Pero si el misticismo literario no siempre es religioso en el concepto
religioso corriente, nunca es, como pretende el sabio de la especie mental de
Nordau, el modo de ver de la ignorancia y la manía, es decir un modo de ver
nebuloso, inconexo y confuso. Misticismo es, al contrario, clara visión espiritual
de las cosas y los seres.
Oh, señor
licenciado, y cuanto huelgo
de ver su
reverendo personaje;
que soy
amigo de hombres virtuosos
y que sepan
el alma de las cosas...
Así dice el
fingido loco, protagonista de Los locos de Valencia de Lope de Vega, al médico
de la casa de orates. En realidad no es el médico, no es el sabio, sino el
poeta o el artista quien sabe el alma de las cosas. Cuanto más alto el poeta o
el artista, es tanto mayor la fuerza de adivinación con que él penetra el alma
de los seres, y aun el alma de las cosas en apariencia inanimadas. Y misticismo
literario es la evidente revelación, en literatura, de esa fuerza por cuya
virtud el poeta sabe descubrir, extraer, y en serena belleza representarnos, lo
que hay de espiritual en el hombre y en su obra, o en la planta y en su flor, o
en el más humilde ser y en su destino.
Después de
las grandes épocas místicas, desde la Italia de Francisco de Asís, desde los
tiempos de Ruysbroeck el Admirable y del misticismo español, no, habla cuajado
el misticismo tan abundante y florida cosecha como esta vez, en la cima de la
literatura contemporánea. Comienza con Ruskin y Pater a encender los ojos
miopes de la crítica. En filosofía estalla con insólita fuerza: En muchas
páginas de Die Fröhliche Wissenschaft, en la divina crueldad formidable del
sobrehombre, bajo los rasgos de Zarathustra, y en toda la obra nietzscheana se
encierra un poderoso misticismo, que sólo aparenta oponerse, porque es idéntico
en el fondo, al misticismo que pudiéramos apellidar platónico de Carlyle. En
poesía ensaya todas las actitudes y formas: Ya es religioso, pero invertido,
como el inverso misticismo satánico de Baudelaire; ya es un misticismo ingenua
e infantilmente religioso, como el del verso verlainiano; ya, por último, es un
misticismo exento de religiosa limitación, desinteresado por completo, como el
misticismo de Maeterlinck.

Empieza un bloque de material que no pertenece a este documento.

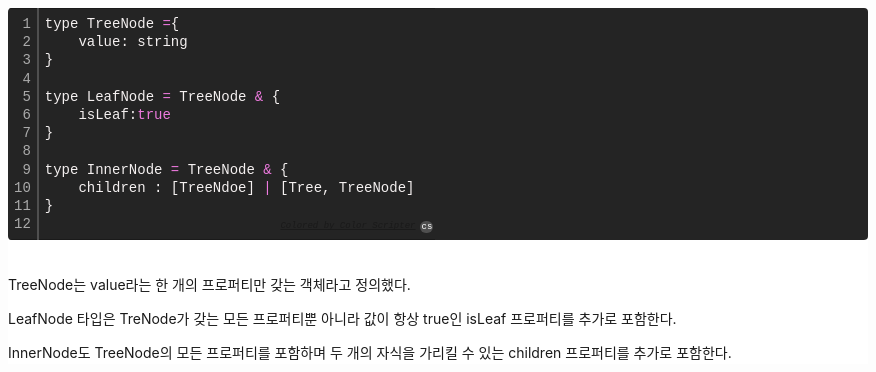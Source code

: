 <div class="colorscripter-code" style="color:#F4F0F0;font-family:Consolas, 'Liberation Mono', Menlo, Courier, monospace !important; position:relative !important;overflow:auto"><table class="colorscripter-code-table" style="margin:0;padding:0;border:none;background-color:#242424;border-radius:4px;" cellspacing="0" cellpadding="0"><tr><td style="padding:6px;border-right:2px solid #4f4f4f"><div style="margin:0;padding:0;word-break:normal;text-align:right;color:#aaa;font-family:Consolas, 'Liberation Mono', Menlo, Courier, monospace !important;line-height:130%"><div style="line-height:130%">1</div><div style="line-height:130%">2</div><div style="line-height:130%">3</div><div style="line-height:130%">4</div><div style="line-height:130%">5</div><div style="line-height:130%">6</div><div style="line-height:130%">7</div><div style="line-height:130%">8</div><div style="line-height:130%">9</div><div style="line-height:130%">10</div><div style="line-height:130%">11</div><div style="line-height:130%">12</div></div></td><td style="padding:6px 0;text-align:left"><div style="margin:0;padding:0;color:#F4F0F0;font-family:Consolas, 'Liberation Mono', Menlo, Courier, monospace !important;line-height:130%"><div style="padding:0 6px; white-space:pre; line-height:130%">type&nbsp;TreeNode&nbsp;<span style="color:#FF3399"></span><span style="color:#ED7ADE">=</span>{</div><div style="padding:0 6px; white-space:pre; line-height:130%">&nbsp;&nbsp;&nbsp;&nbsp;value:&nbsp;string</div><div style="padding:0 6px; white-space:pre; line-height:130%">}</div><div style="padding:0 6px; white-space:pre; line-height:130%">&nbsp;</div><div style="padding:0 6px; white-space:pre; line-height:130%">type&nbsp;LeafNode&nbsp;<span style="color:#FF3399"></span><span style="color:#ED7ADE">=</span>&nbsp;TreeNode&nbsp;<span style="color:#FF3399"></span><span style="color:#ED7ADE">&amp;</span>&nbsp;{</div><div style="padding:0 6px; white-space:pre; line-height:130%">&nbsp;&nbsp;&nbsp;&nbsp;isLeaf:<span style="color:#ED7ADE">true</span></div><div style="padding:0 6px; white-space:pre; line-height:130%">}</div><div style="padding:0 6px; white-space:pre; line-height:130%">&nbsp;</div><div style="padding:0 6px; white-space:pre; line-height:130%">type&nbsp;InnerNode&nbsp;<span style="color:#FF3399"></span><span style="color:#ED7ADE">=</span>&nbsp;TreeNode&nbsp;<span style="color:#FF3399"></span><span style="color:#ED7ADE">&amp;</span>&nbsp;{</div><div style="padding:0 6px; white-space:pre; line-height:130%">&nbsp;&nbsp;&nbsp;&nbsp;children&nbsp;:&nbsp;[TreeNdoe]&nbsp;<span style="color:#FF3399"></span><span style="color:#ED7ADE">|</span>&nbsp;[Tree,&nbsp;TreeNode]</div><div style="padding:0 6px; white-space:pre; line-height:130%">}</div><div style="padding:0 6px; white-space:pre; line-height:130%">&nbsp;</div></div><div style="text-align:right;margin-top:-13px;margin-right:5px;font-size:9px;font-style:italic"><a href="http://colorscripter.com/info#e" target="_blank" style="color:#4f4f4ftext-decoration:none">Colored by Color Scripter</a></div></td><td style="vertical-align:bottom;padding:0 2px 4px 0"><a href="http://colorscripter.com/info#e" target="_blank" style="text-decoration:none;color:white"><span style="font-size:9px;word-break:normal;background-color:#4f4f4f;color:white;border-radius:10px;padding:1px">cs</span></a></td></tr></table></div><br>

TreeNode는 value라는 한 개의 프로퍼티만 갖는 객체라고 정의했다.

LeafNode 타입은 TreNode가 갖는 모든 프로퍼티뿐 아니라 값이 항상 true인 isLeaf 프로퍼티를 추가로 포함한다.

InnerNode도 TreeNode의 모든 프로퍼티를 포함하며 두 개의 자식을 가리킬 수 있는 children 프로퍼티를 추가로 포함한다.
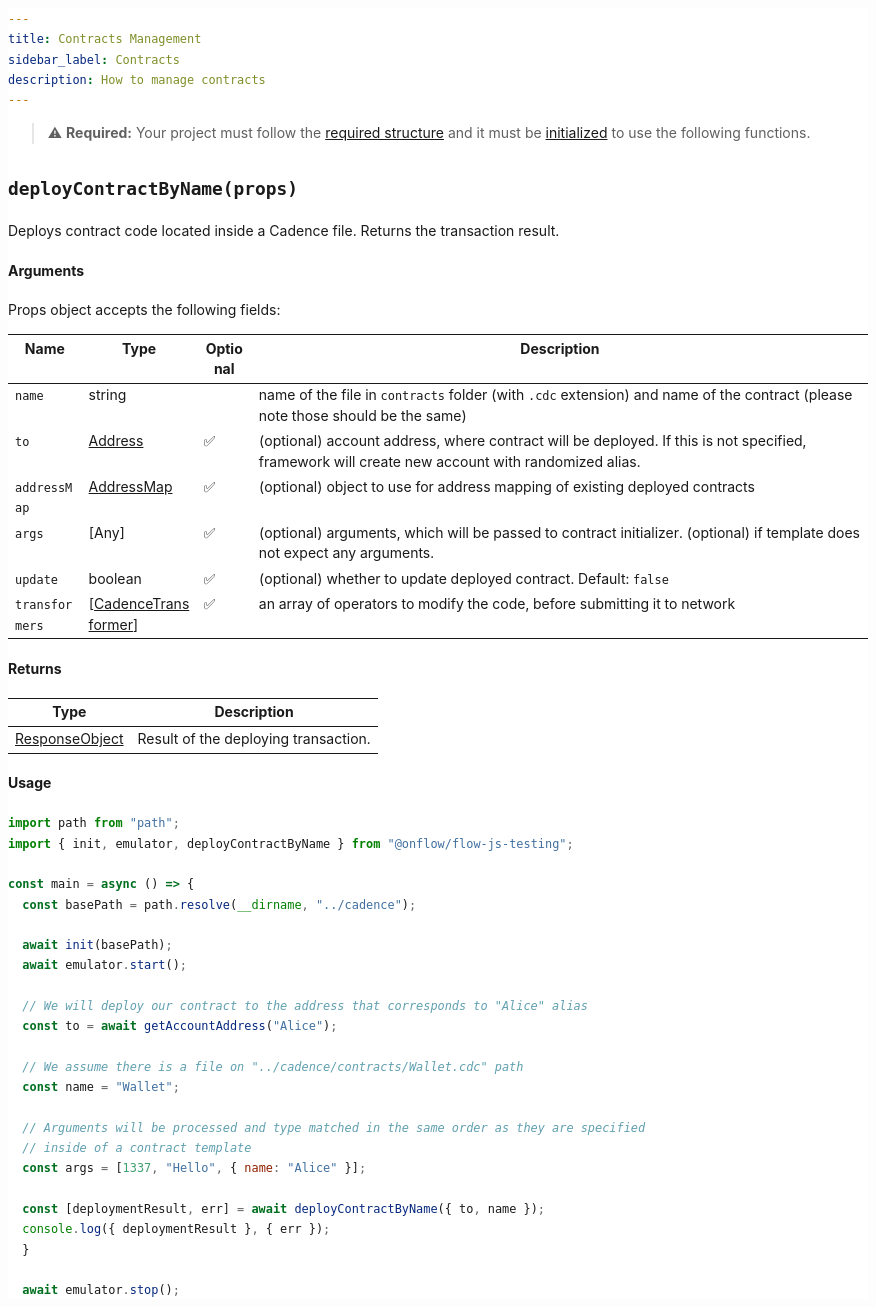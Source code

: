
 ```yaml
---
title: Contracts Management
sidebar_label: Contracts
description: How to manage contracts
---
```


> ⚠️ **Required:** Your project must follow the [required structure](./structure.md) and it must be [initialized](./init.md) to use the following functions.

## `deployContractByName(props)`

Deploys contract code located inside a Cadence file. Returns the transaction result.

#### Arguments

Props object accepts the following fields:

| Name           | Type                                                          | Optional | Description                                                                                                                                     |
| -------------- | ------------------------------------------------------------- | -------- | ----------------------------------------------------------------------------------------------------------------------------------------------- |
| `name`         | string                                                        |          | name of the file in `contracts` folder (with `.cdc` extension) and name of the contract (please note those should be the same)                  |
| `to`           | [Address](../fcl-js/api.md#address) | ✅       | (optional) account address, where contract will be deployed. If this is not specified, framework will create new account with randomized alias. |
| `addressMap`   | [AddressMap](./contracts.md#addressmap)                       | ✅       | (optional) object to use for address mapping of existing deployed contracts                                                                     |
| `args`         | [Any]                                                         | ✅       | (optional) arguments, which will be passed to contract initializer. (optional) if template does not expect any arguments.                       |
| `update`       | boolean                                                       | ✅       | (optional) whether to update deployed contract. Default: `false`                                                                                |
| `transformers` | [[CadenceTransformer](./api.md#cadencetransformer)]           | ✅       | an array of operators to modify the code, before submitting it to network                                                                       |

#### Returns

| Type                                                                        | Description                          |
| --------------------------------------------------------------------------- | ------------------------------------ |
| [ResponseObject](../fcl-js/api.md#responseobject) | Result of the deploying transaction. |

#### Usage

```javascript
import path from "path";
import { init, emulator, deployContractByName } from "@onflow/flow-js-testing";

const main = async () => {
  const basePath = path.resolve(__dirname, "../cadence");

  await init(basePath);
  await emulator.start();

  // We will deploy our contract to the address that corresponds to "Alice" alias
  const to = await getAccountAddress("Alice");

  // We assume there is a file on "../cadence/contracts/Wallet.cdc" path
  const name = "Wallet";

  // Arguments will be processed and type matched in the same order as they are specified
  // inside of a contract template
  const args = [1337, "Hello", { name: "Alice" }];

  const [deploymentResult, err] = await deployContractByName({ to, name });
  console.log({ deploymentResult }, { err });
  }

  await emulator.stop();
```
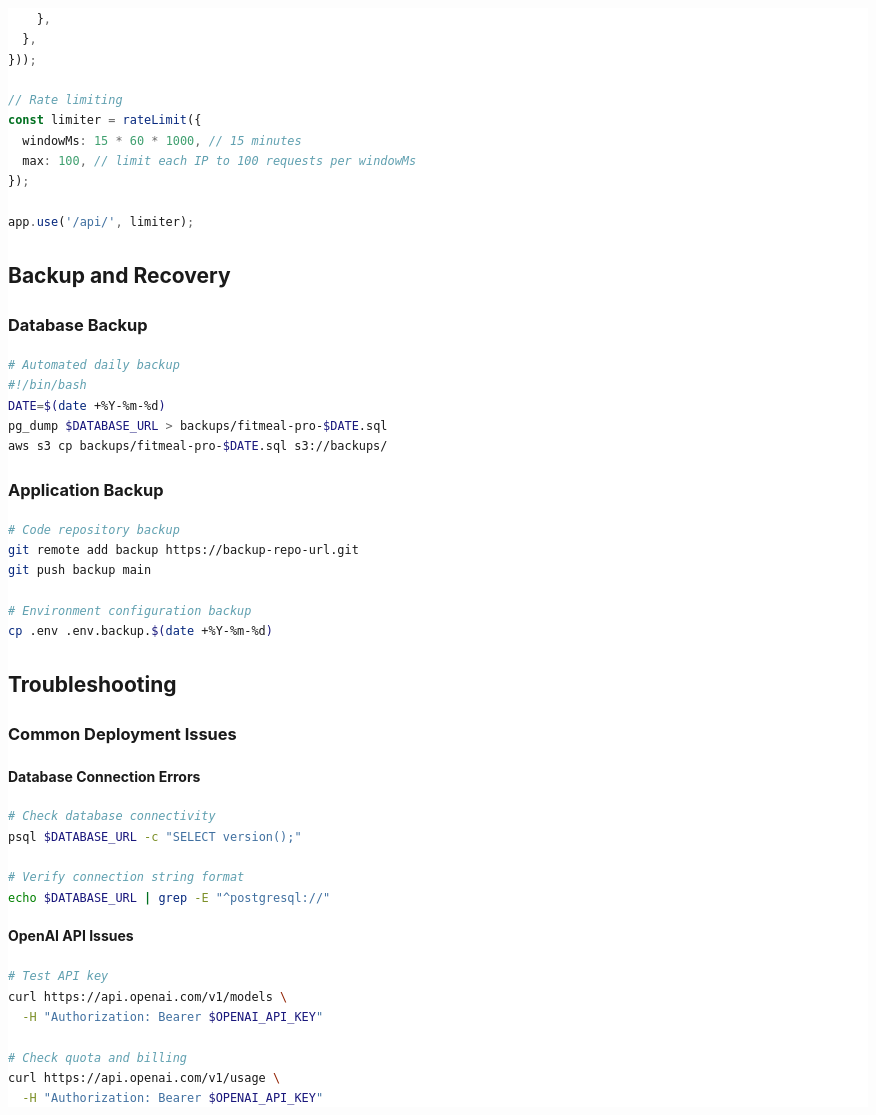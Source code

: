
 ```typescript
    },
  },
}));

// Rate limiting
const limiter = rateLimit({
  windowMs: 15 * 60 * 1000, // 15 minutes
  max: 100, // limit each IP to 100 requests per windowMs
});

app.use('/api/', limiter);
```

## Backup and Recovery

### Database Backup
```bash
# Automated daily backup
#!/bin/bash
DATE=$(date +%Y-%m-%d)
pg_dump $DATABASE_URL > backups/fitmeal-pro-$DATE.sql
aws s3 cp backups/fitmeal-pro-$DATE.sql s3://backups/
```

### Application Backup
```bash
# Code repository backup
git remote add backup https://backup-repo-url.git
git push backup main

# Environment configuration backup
cp .env .env.backup.$(date +%Y-%m-%d)
```

## Troubleshooting

### Common Deployment Issues

#### Database Connection Errors
```bash
# Check database connectivity
psql $DATABASE_URL -c "SELECT version();"

# Verify connection string format
echo $DATABASE_URL | grep -E "^postgresql://"
```

#### OpenAI API Issues
```bash
# Test API key
curl https://api.openai.com/v1/models \
  -H "Authorization: Bearer $OPENAI_API_KEY"

# Check quota and billing
curl https://api.openai.com/v1/usage \
  -H "Authorization: Bearer $OPENAI_API_KEY"
```
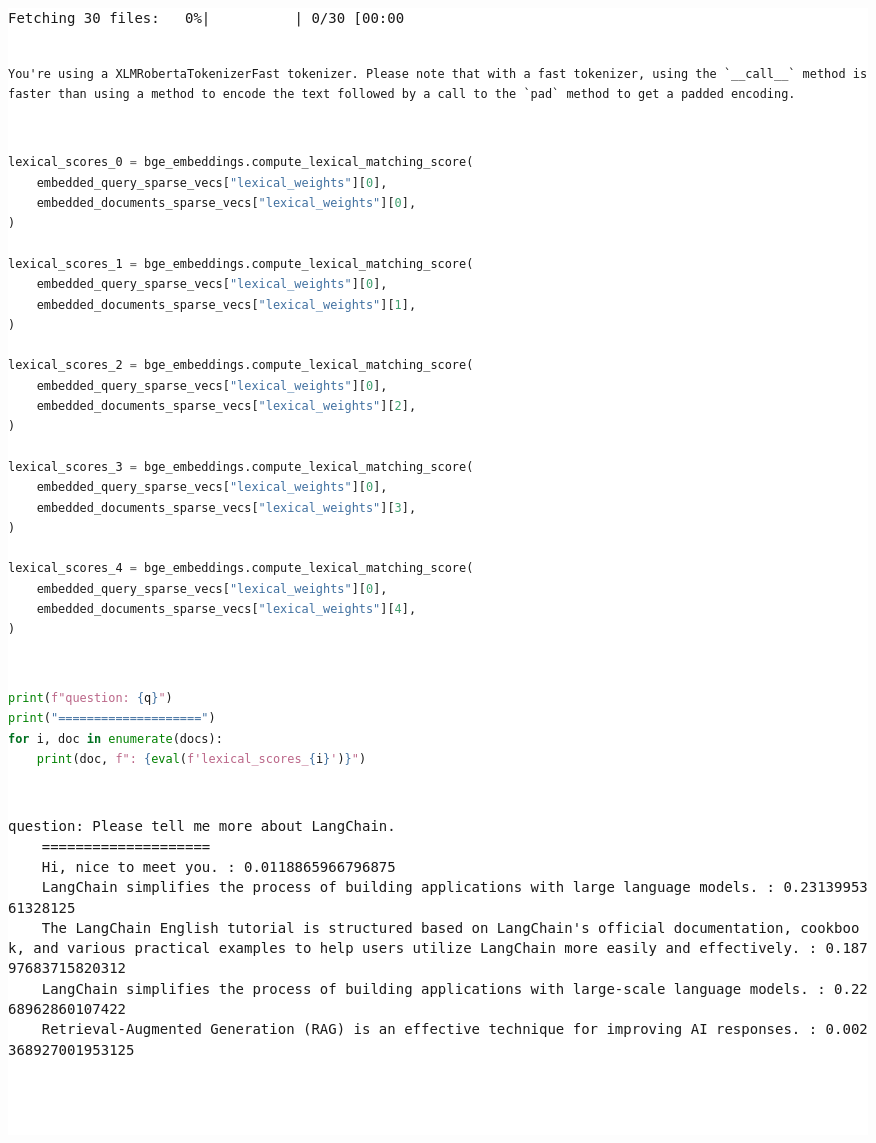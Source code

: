 
<pre class="custom">Fetching 30 files:   0%|          | 0/30 [00:00<?, ?it/s]</pre>


    You're using a XLMRobertaTokenizerFast tokenizer. Please note that with a fast tokenizer, using the `__call__` method is faster than using a method to encode the text followed by a call to the `pad` method to get a padded encoding.
    

```python
lexical_scores_0 = bge_embeddings.compute_lexical_matching_score(
    embedded_query_sparse_vecs["lexical_weights"][0],
    embedded_documents_sparse_vecs["lexical_weights"][0],
)

lexical_scores_1 = bge_embeddings.compute_lexical_matching_score(
    embedded_query_sparse_vecs["lexical_weights"][0],
    embedded_documents_sparse_vecs["lexical_weights"][1],
)

lexical_scores_2 = bge_embeddings.compute_lexical_matching_score(
    embedded_query_sparse_vecs["lexical_weights"][0],
    embedded_documents_sparse_vecs["lexical_weights"][2],
)

lexical_scores_3 = bge_embeddings.compute_lexical_matching_score(
    embedded_query_sparse_vecs["lexical_weights"][0],
    embedded_documents_sparse_vecs["lexical_weights"][3],
)

lexical_scores_4 = bge_embeddings.compute_lexical_matching_score(
    embedded_query_sparse_vecs["lexical_weights"][0],
    embedded_documents_sparse_vecs["lexical_weights"][4],
)
```

```python
print(f"question: {q}")
print("====================")
for i, doc in enumerate(docs):
    print(doc, f": {eval(f'lexical_scores_{i}')}")
```

<pre class="custom">question: Please tell me more about LangChain.
    ====================
    Hi, nice to meet you. : 0.0118865966796875
    LangChain simplifies the process of building applications with large language models. : 0.2313995361328125
    The LangChain English tutorial is structured based on LangChain's official documentation, cookbook, and various practical examples to help users utilize LangChain more easily and effectively. : 0.18797683715820312
    LangChain simplifies the process of building applications with large-scale language models. : 0.2268962860107422
    Retrieval-Augmented Generation (RAG) is an effective technique for improving AI responses. : 0.002368927001953125
</pre>
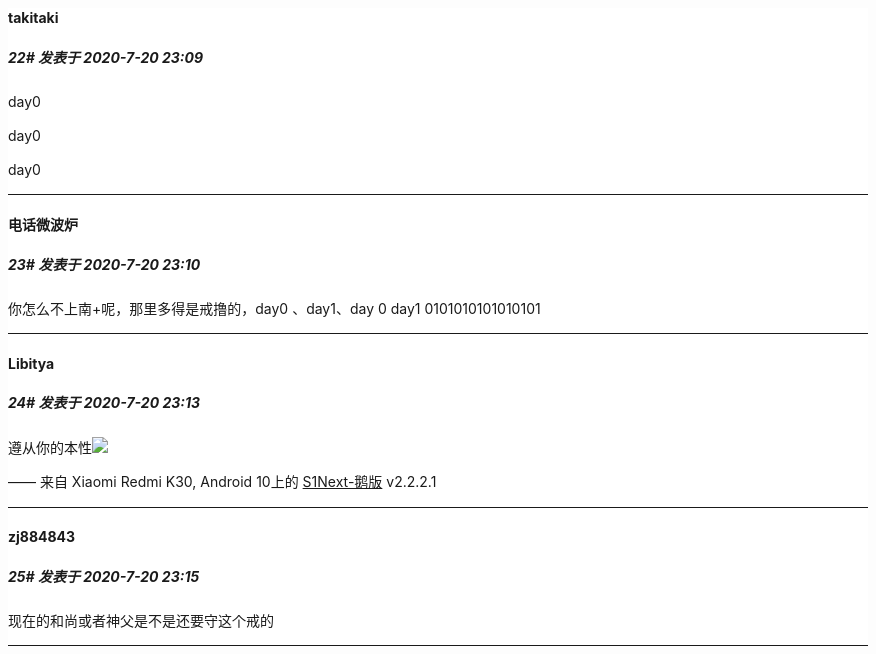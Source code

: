 ####  takitaki  
##### 22#       发表于 2020-7-20 23:09




day0

day0

day0







-----

####  电话微波炉  
##### 23#       发表于 2020-7-20 23:10




你怎么不上南+呢，那里多得是戒撸的，day0 、day1、day 0 day1 0101010101010101







-----

####  Libitya  
##### 24#       发表于 2020-7-20 23:13




遵从你的本性<img src="https://static.saraba1st.com/image/smiley/face2017/049.png" referrerpolicy="no-referrer">

—— 来自 Xiaomi Redmi K30, Android 10上的 [S1Next-鹅版](https://github.com/ykrank/S1-Next/releases) v2.2.2.1







-----

####  zj884843  
##### 25#       发表于 2020-7-20 23:15




现在的和尚或者神父是不是还要守这个戒的







-----
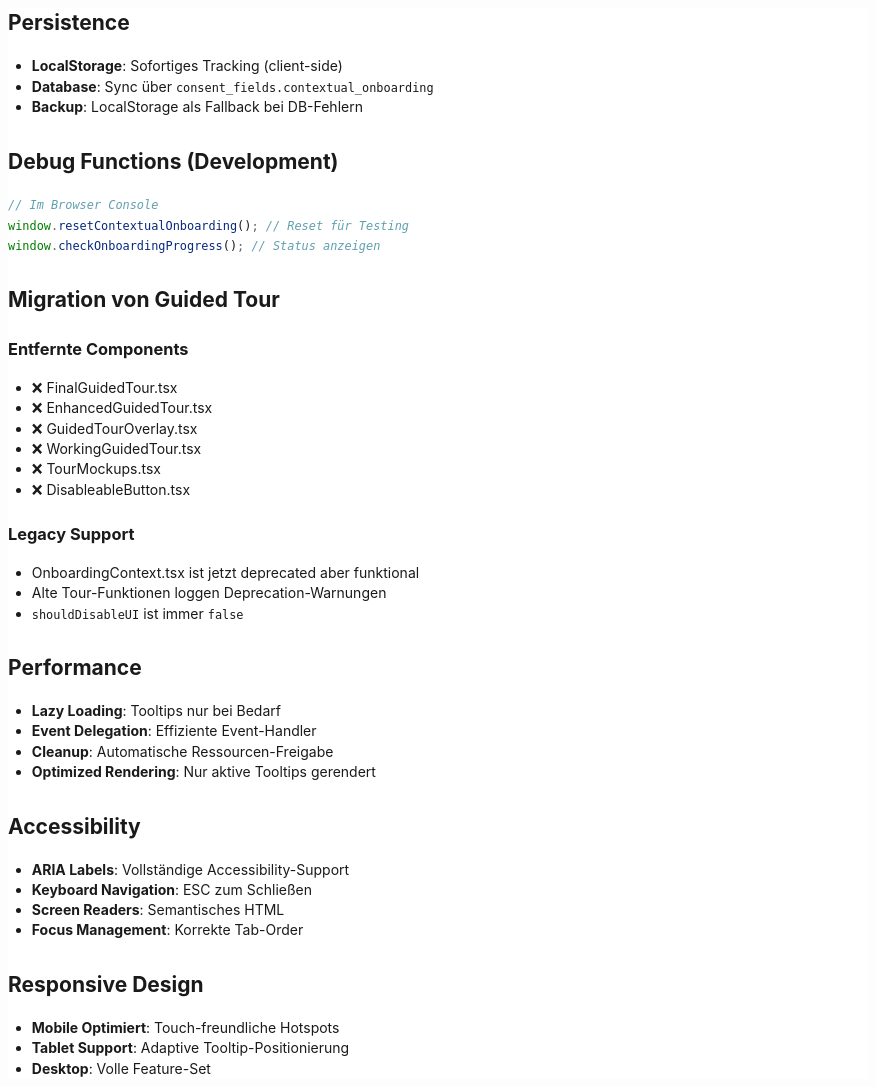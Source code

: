 ## Persistence

- **LocalStorage**: Sofortiges Tracking (client-side)
- **Database**: Sync über `consent_fields.contextual_onboarding`
- **Backup**: LocalStorage als Fallback bei DB-Fehlern

## Debug Functions (Development)

```javascript
// Im Browser Console
window.resetContextualOnboarding(); // Reset für Testing
window.checkOnboardingProgress(); // Status anzeigen
```

## Migration von Guided Tour

### Entfernte Components
- ❌ FinalGuidedTour.tsx
- ❌ EnhancedGuidedTour.tsx
- ❌ GuidedTourOverlay.tsx
- ❌ WorkingGuidedTour.tsx
- ❌ TourMockups.tsx
- ❌ DisableableButton.tsx

### Legacy Support
- OnboardingContext.tsx ist jetzt deprecated aber funktional
- Alte Tour-Funktionen loggen Deprecation-Warnungen
- `shouldDisableUI` ist immer `false`

## Performance

- **Lazy Loading**: Tooltips nur bei Bedarf
- **Event Delegation**: Effiziente Event-Handler
- **Cleanup**: Automatische Ressourcen-Freigabe
- **Optimized Rendering**: Nur aktive Tooltips gerendert

## Accessibility

- **ARIA Labels**: Vollständige Accessibility-Support
- **Keyboard Navigation**: ESC zum Schließen
- **Screen Readers**: Semantisches HTML
- **Focus Management**: Korrekte Tab-Order

## Responsive Design

- **Mobile Optimiert**: Touch-freundliche Hotspots
- **Tablet Support**: Adaptive Tooltip-Positionierung
- **Desktop**: Volle Feature-Set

Pintoresco y gracioso en los poemas de Dante-Gabriel
Rossetti, en los que apenas continúa el misticismo naciente y exterior de la
primera pintura prerrafaelista, sigue siendo exterior desde el punto de vista
literario, si bien desde otro punto de vista ya lo es menos, bajo los
trascendentales empeños de revolución social en lbsen, y de renovación
evangélica en Tolstoi, hasta hacerse más hondo y medular, a medida se
desinteresa en absoluto, como en el claro misticismo del gran poeta belga.
Tal vez no
existe una sola obra fuerte en la literatura de hoy, donde no se pueda rastrear
por lo menos una vaga influencia mística. Aun aquellos grandes escritores menos
inclinados por su naturaleza al misticismo, han tenido o tienen un momento
místico en su obra. En las Vírgenes de las Rocas vivió su momento místico
D'Annunzio, y este momento místico de su obra, por lógica inflexible y secreta,
coincidió con la cumbre de su arte. Y así como D'Annunzio antes de hacer su
obra de vanidad en Il Fuoco, después de su obra de vanidad Oscar Wilde vivió un
momento místico supremo en su final De Profundis. Digo momento místico supremo,
porque este momento místico de Oscar Wilde recogió en sí toda la esencia de un
largo momento histórico. Además de ser el sincero y hondo grito que es, como
pocos ha exhalado jamás el corazón humano, el De Profundis tiene dentro del
arte modernista, por su intensidad, casta belleza y penetración, el carácter de
un evangelio. Nunca fue más clara y perfecta la visión mística del arte y de la
vida. Ni tampoco nunca se expresó con más fuerza la pura aspiración mística del
poeta y del hombre: The Mystical in Art, the Mystical in Life, the Mystical in
Nature.
Aunque haya
todo un grupo de escritores dignos de citarse, no citaré sino a dos maestros,
para decir cómo surge la aspiración mística en la más moderna literatura
española:
En Rubén
Darío empieza, con poemas como El reino interior de Prosas profanas, recordando
el suave y delicioso misticismo de ciertas pinturas prerrafaelistas. Luego
cobra aquel perfume y frescor de espontaneidad que esparcen algunos de los
Cantos de Vida y Esperanza del maestro.
En la prosa
noble se manifiesta con ímpetu de revelación bajo la pluma de Valle-Inclán. Sin
pararnos a hurgar la tersa filiación mística del estilo de esta prosa,
hallaremos en la Sonata de Primavera toda una primavera de místicos perfumes.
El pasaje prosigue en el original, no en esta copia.